**TASK ITEM:** Count the lines in the entries that contain "username". Say the number and nothing more.

Stored data entries

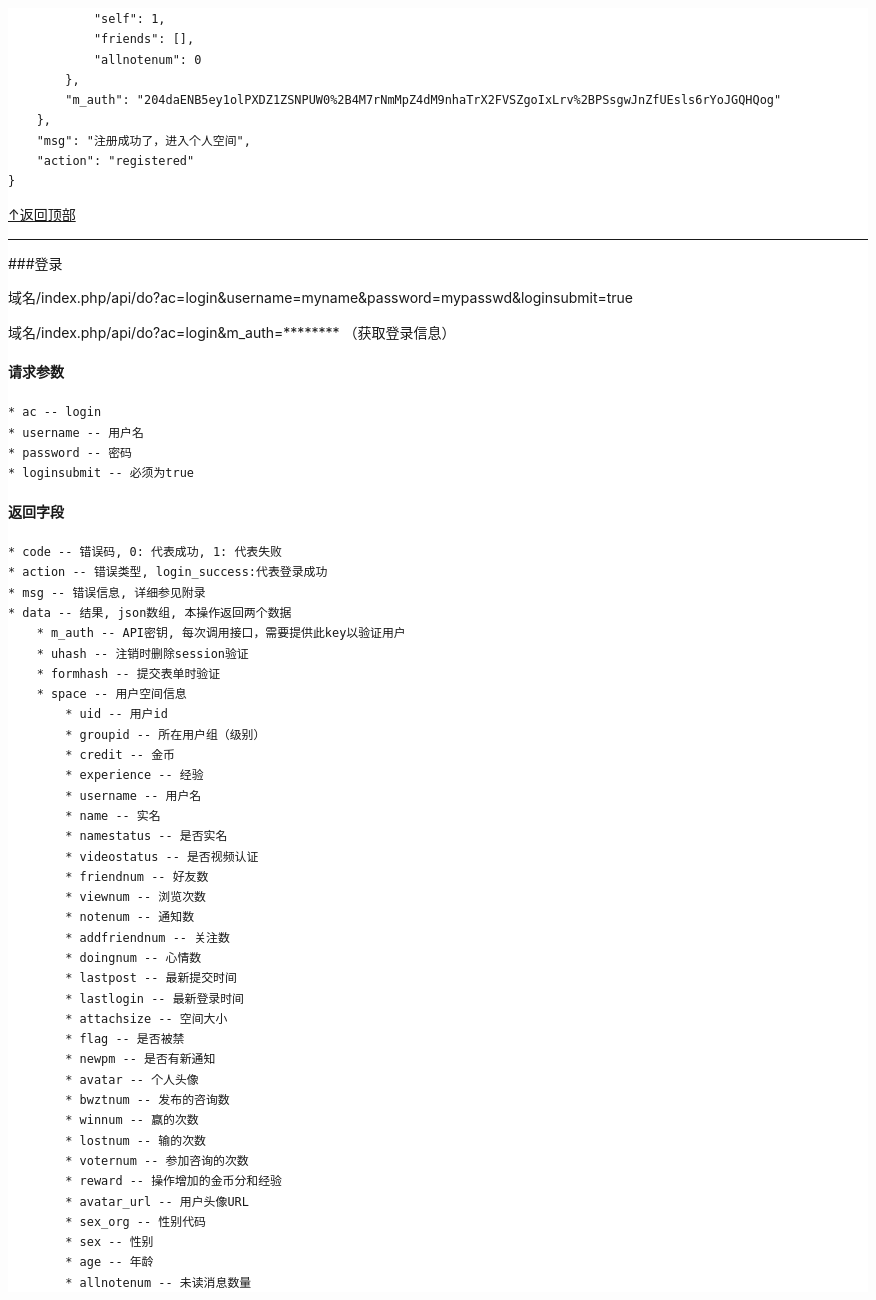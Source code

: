 				"self": 1,
				"friends": [],
				"allnotenum": 0
			},
			"m_auth": "204daENB5ey1olPXDZ1ZSNPUW0%2B4M7rNmMpZ4dM9nhaTrX2FVSZgoIxLrv%2BPSsgwJnZfUEsls6rYoJGQHQog"
		},
		"msg": "注册成功了，进入个人空间",
		"action": "registered"
	}
[↑返回顶部](#索引)


----------


###登录

域名/index.php/api/do?ac=login&username=myname&password=mypasswd&loginsubmit=true

域名/index.php/api/do?ac=login&m_auth=******** （获取登录信息）

#### 请求参数
	* ac -- login
	* username -- 用户名
	* password -- 密码
	* loginsubmit -- 必须为true

#### 返回字段
	* code -- 错误码, 0: 代表成功, 1: 代表失败
	* action -- 错误类型, login_success:代表登录成功
	* msg -- 错误信息, 详细参见附录
	* data -- 结果, json数组, 本操作返回两个数据
		* m_auth -- API密钥, 每次调用接口，需要提供此key以验证用户
		* uhash -- 注销时删除session验证
		* formhash -- 提交表单时验证
		* space -- 用户空间信息
			* uid -- 用户id
			* groupid -- 所在用户组（级别）
			* credit -- 金币
			* experience -- 经验
			* username -- 用户名
			* name -- 实名
			* namestatus -- 是否实名
			* videostatus -- 是否视频认证
			* friendnum -- 好友数
			* viewnum -- 浏览次数
			* notenum -- 通知数
			* addfriendnum -- 关注数
			* doingnum -- 心情数
			* lastpost -- 最新提交时间
			* lastlogin -- 最新登录时间
			* attachsize -- 空间大小
			* flag -- 是否被禁
			* newpm -- 是否有新通知
			* avatar -- 个人头像
			* bwztnum -- 发布的咨询数
			* winnum -- 赢的次数
			* lostnum -- 输的次数
			* voternum -- 参加咨询的次数
			* reward -- 操作增加的金币分和经验
			* avatar_url -- 用户头像URL
			* sex_org -- 性别代码
			* sex -- 性别
			* age -- 年龄
            * allnotenum -- 未读消息数量
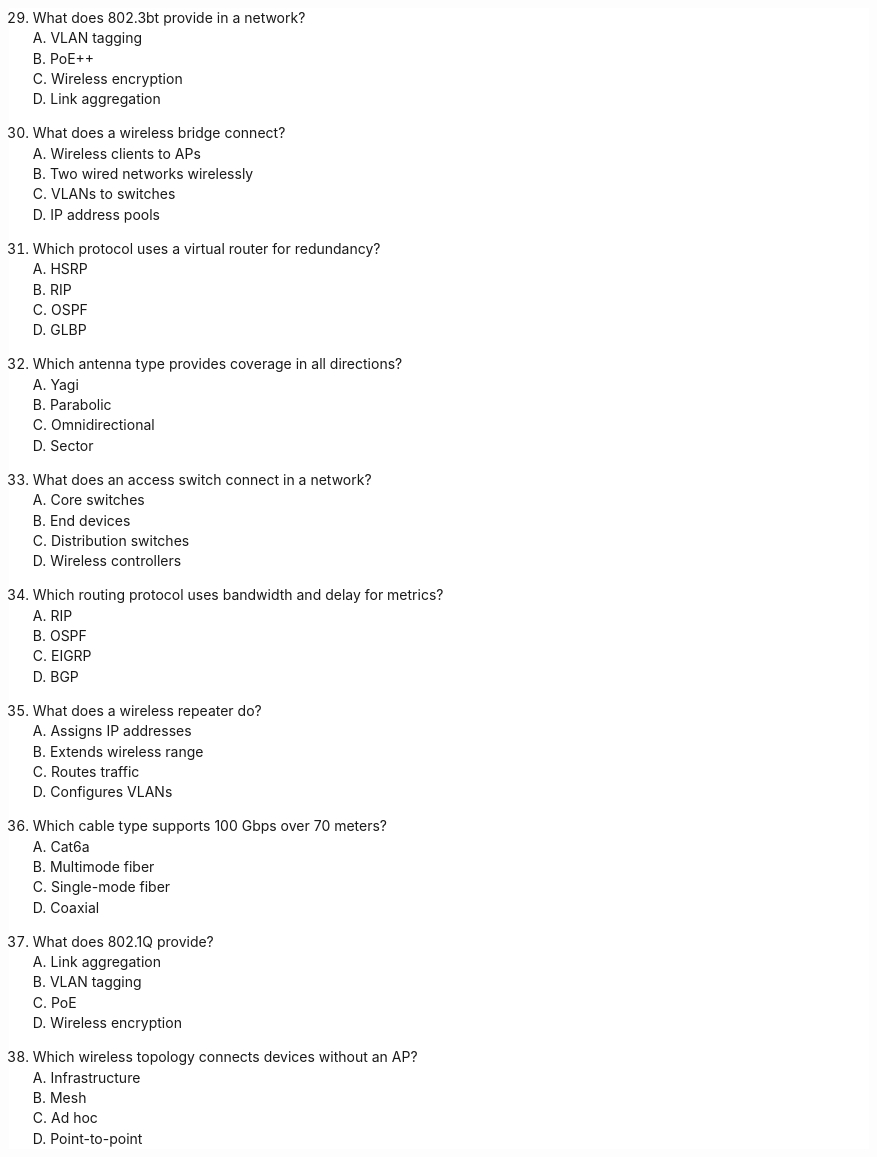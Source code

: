 29. What does 802.3bt provide in a network?\
    A. VLAN tagging\
    B. PoE++\
    C. Wireless encryption\
    D. Link aggregation

30. What does a wireless bridge connect?\
    A. Wireless clients to APs\
    B. Two wired networks wirelessly\
    C. VLANs to switches\
    D. IP address pools

31. Which protocol uses a virtual router for redundancy?\
    A. HSRP\
    B. RIP\
    C. OSPF\
    D. GLBP

32. Which antenna type provides coverage in all directions?\
    A. Yagi\
    B. Parabolic\
    C. Omnidirectional\
    D. Sector

33. What does an access switch connect in a network?\
    A. Core switches\
    B. End devices\
    C. Distribution switches\
    D. Wireless controllers

34. Which routing protocol uses bandwidth and delay for metrics?\
    A. RIP\
    B. OSPF\
    C. EIGRP\
    D. BGP

35. What does a wireless repeater do?\
    A. Assigns IP addresses\
    B. Extends wireless range\
    C. Routes traffic\
    D. Configures VLANs

36. Which cable type supports 100 Gbps over 70 meters?\
    A. Cat6a\
    B. Multimode fiber\
    C. Single-mode fiber\
    D. Coaxial

37. What does 802.1Q provide?\
    A. Link aggregation\
    B. VLAN tagging\
    C. PoE\
    D. Wireless encryption

38. Which wireless topology connects devices without an AP?\
    A. Infrastructure\
    B. Mesh\
    C. Ad hoc\
    D. Point-to-point
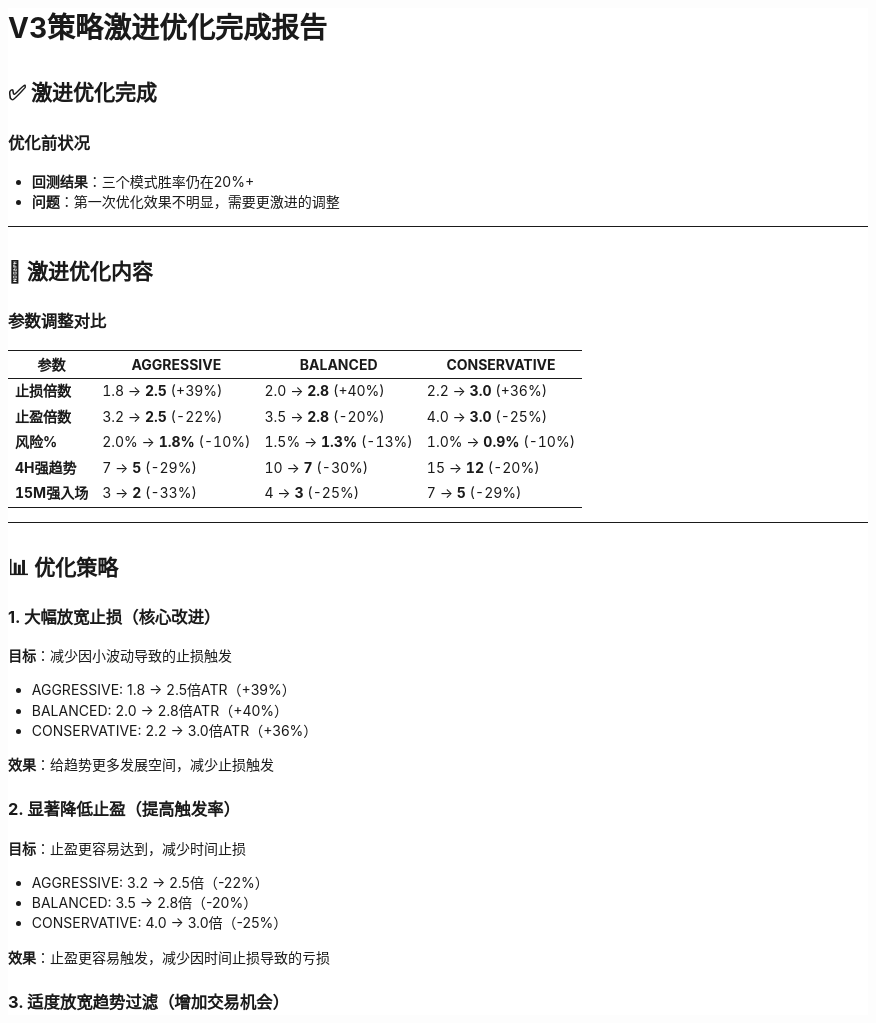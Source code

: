 # V3策略激进优化完成报告

## ✅ 激进优化完成

### 优化前状况
- **回测结果**：三个模式胜率仍在20%+
- **问题**：第一次优化效果不明显，需要更激进的调整

---

## 🔧 激进优化内容

### 参数调整对比

| 参数 | AGGRESSIVE | BALANCED | CONSERVATIVE |
|------|-----------|----------|-------------|
| **止损倍数** | 1.8 → **2.5** (+39%) | 2.0 → **2.8** (+40%) | 2.2 → **3.0** (+36%) |
| **止盈倍数** | 3.2 → **2.5** (-22%) | 3.5 → **2.8** (-20%) | 4.0 → **3.0** (-25%) |
| **风险%** | 2.0% → **1.8%** (-10%) | 1.5% → **1.3%** (-13%) | 1.0% → **0.9%** (-10%) |
| **4H强趋势** | 7 → **5** (-29%) | 10 → **7** (-30%) | 15 → **12** (-20%) |
| **15M强入场** | 3 → **2** (-33%) | 4 → **3** (-25%) | 7 → **5** (-29%) |

---

## 📊 优化策略

### 1. 大幅放宽止损（核心改进）

**目标**：减少因小波动导致的止损触发

- AGGRESSIVE: 1.8 → 2.5倍ATR（+39%）
- BALANCED: 2.0 → 2.8倍ATR（+40%）
- CONSERVATIVE: 2.2 → 3.0倍ATR（+36%）

**效果**：给趋势更多发展空间，减少止损触发

### 2. 显著降低止盈（提高触发率）

**目标**：止盈更容易达到，减少时间止损

- AGGRESSIVE: 3.2 → 2.5倍（-22%）
- BALANCED: 3.5 → 2.8倍（-20%）
- CONSERVATIVE: 4.0 → 3.0倍（-25%）

**效果**：止盈更容易触发，减少因时间止损导致的亏损

### 3. 适度放宽趋势过滤（增加交易机会）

**TASK SOLUTION:** 3